Work instructions:
For any picture in the lines below, please leave it out and copy the rest exactly.
+ + +
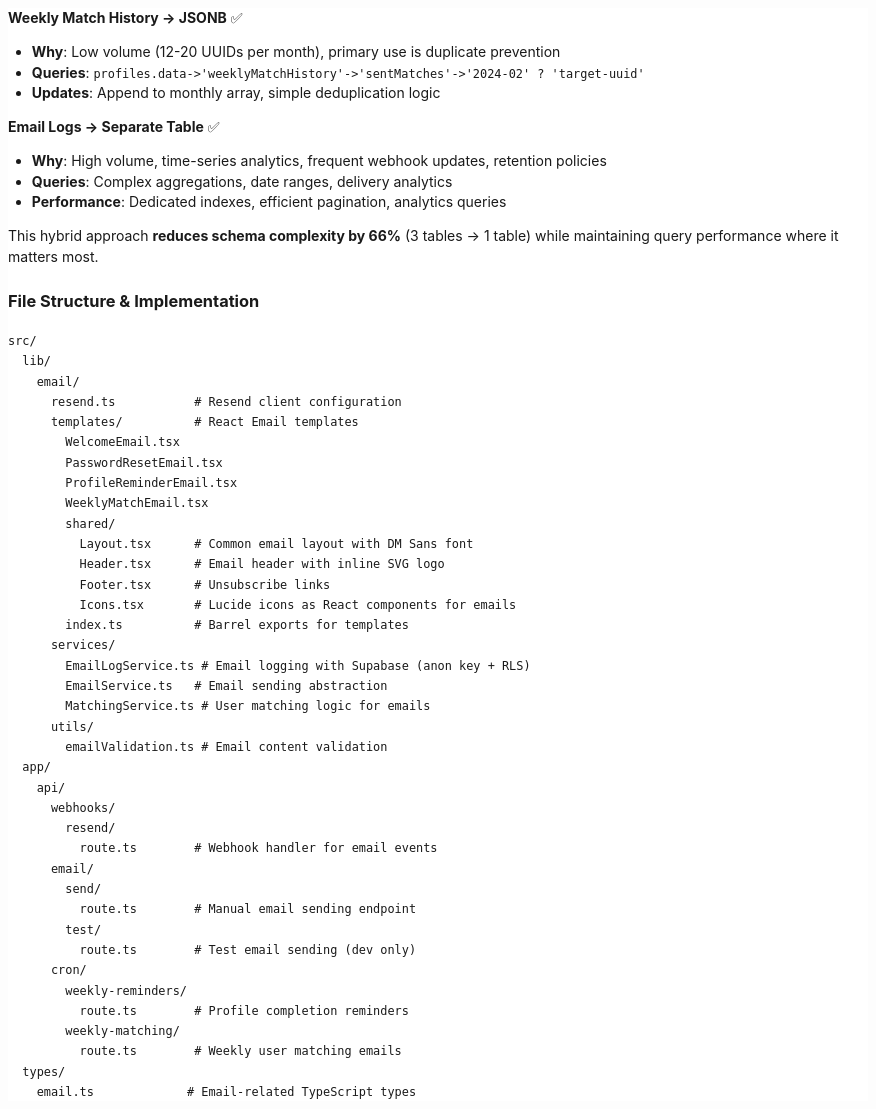 **Weekly Match History → JSONB** ✅
- **Why**: Low volume (12-20 UUIDs per month), primary use is duplicate prevention
- **Queries**: `profiles.data->'weeklyMatchHistory'->'sentMatches'->'2024-02' ? 'target-uuid'`
- **Updates**: Append to monthly array, simple deduplication logic

**Email Logs → Separate Table** ✅
- **Why**: High volume, time-series analytics, frequent webhook updates, retention policies
- **Queries**: Complex aggregations, date ranges, delivery analytics
- **Performance**: Dedicated indexes, efficient pagination, analytics queries

This hybrid approach **reduces schema complexity by 66%** (3 tables → 1 table) while maintaining query performance where it matters most.

### File Structure & Implementation

```
src/
  lib/
    email/
      resend.ts           # Resend client configuration
      templates/          # React Email templates
        WelcomeEmail.tsx
        PasswordResetEmail.tsx
        ProfileReminderEmail.tsx
        WeeklyMatchEmail.tsx
        shared/
          Layout.tsx      # Common email layout with DM Sans font
          Header.tsx      # Email header with inline SVG logo
          Footer.tsx      # Unsubscribe links
          Icons.tsx       # Lucide icons as React components for emails
        index.ts          # Barrel exports for templates
      services/
        EmailLogService.ts # Email logging with Supabase (anon key + RLS)
        EmailService.ts   # Email sending abstraction
        MatchingService.ts # User matching logic for emails
      utils/
        emailValidation.ts # Email content validation
  app/
    api/
      webhooks/
        resend/
          route.ts        # Webhook handler for email events
      email/
        send/
          route.ts        # Manual email sending endpoint
        test/
          route.ts        # Test email sending (dev only)
      cron/
        weekly-reminders/
          route.ts        # Profile completion reminders
        weekly-matching/
          route.ts        # Weekly user matching emails
  types/
    email.ts             # Email-related TypeScript types
```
+ + +
Expected output:
 **Weekly Match History → JSONB** ✅
- **Why**: Low volume (12-20 UUIDs per month), primary use is duplicate prevention
- **Queries**: `profiles.data->'weeklyMatchHistory'->'sentMatches'->'2024-02' ? 'target-uuid'`
- **Updates**: Append to monthly array, simple deduplication logic

**Email Logs → Separate Table** ✅
- **Why**: High volume, time-series analytics, frequent webhook updates, retention policies
- **Queries**: Complex aggregations, date ranges, delivery analytics
- **Performance**: Dedicated indexes, efficient pagination, analytics queries

This hybrid approach **reduces schema complexity by 66%** (3 tables → 1 table) while maintaining query performance where it matters most.

### File Structure & Implementation

```
src/
  lib/
    email/
      resend.ts           # Resend client configuration
      templates/          # React Email templates
        WelcomeEmail.tsx
        PasswordResetEmail.tsx
        ProfileReminderEmail.tsx
        WeeklyMatchEmail.tsx
        shared/
          Layout.tsx      # Common email layout with DM Sans font
          Header.tsx      # Email header with inline SVG logo
          Footer.tsx      # Unsubscribe links
          Icons.tsx       # Lucide icons as React components for emails
        index.ts          # Barrel exports for templates
      services/
        EmailLogService.ts # Email logging with Supabase (anon key + RLS)
        EmailService.ts   # Email sending abstraction
        MatchingService.ts # User matching logic for emails
      utils/
        emailValidation.ts # Email content validation
  app/
    api/
      webhooks/
        resend/
          route.ts        # Webhook handler for email events
      email/
        send/
          route.ts        # Manual email sending endpoint
        test/
          route.ts        # Test email sending (dev only)
      cron/
        weekly-reminders/
          route.ts        # Profile completion reminders
        weekly-matching/
          route.ts        # Weekly user matching emails
  types/
    email.ts             # Email-related TypeScript types
```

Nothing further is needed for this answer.